CAPLe Groupe Hersant Media (GHM) a présenté, lundi à Reims lors d'un comité d'entreprise extraordinaire, l'offre de reprise de son pôle Champagne-Ardenne-Picardie (CAP) par le groupe belge Rossel, qui doit être finalisée au plus tard le 31 décembre. A l'issue de la vente, Rossel, qui contrôle déjà le groupe de presse nordiste La Voix du Nord, détiendra également les titres l'union-L'Ardennais, L'Est Eclair, Libération Champagne et L'Aisne nouvelle, ainsi que la radio Champagne FM et la régie publicitaire CAP Régies.

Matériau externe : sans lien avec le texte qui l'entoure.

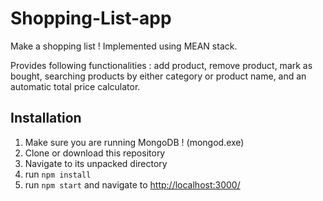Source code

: # Shopping-List-app
Make a shopping list ! Implemented using MEAN stack.

Provides following functionalities : add product, remove product, mark as bought, searching products by either category or product name, and an automatic total price calculator. 
## Installation 

1. Make sure you are running MongoDB ! (mongod.exe)
2. Clone or download this repository
3. Navigate to its unpacked directory 
4. run `npm install`
5. run `npm start` and navigate to [http://localhost:3000/](http://localhost:3000/)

«Cette cession, qui a reçu l'aval des banques créancières de GHM le 2 novembre, doit apporter au pôle les synergies et le soutien nécessaires à son redressement. Elle permettra aussi à GHM de se consacrer à la finalisation de la renégociation de sa dette bancaire et de garantir ainsi l'avenir de ses titres du pôle Paca et d'outre-mer».

Selon le SNJ, il y aurait une restruction, avec des licenciements, mais moins que ceux annoncés lors de la première tentative de reprise, et étalés dans le temps. La FILPAC-CGT veut une négociation globale et non entité par entité.

Une prochaine réunion est prévue le 12 novembre.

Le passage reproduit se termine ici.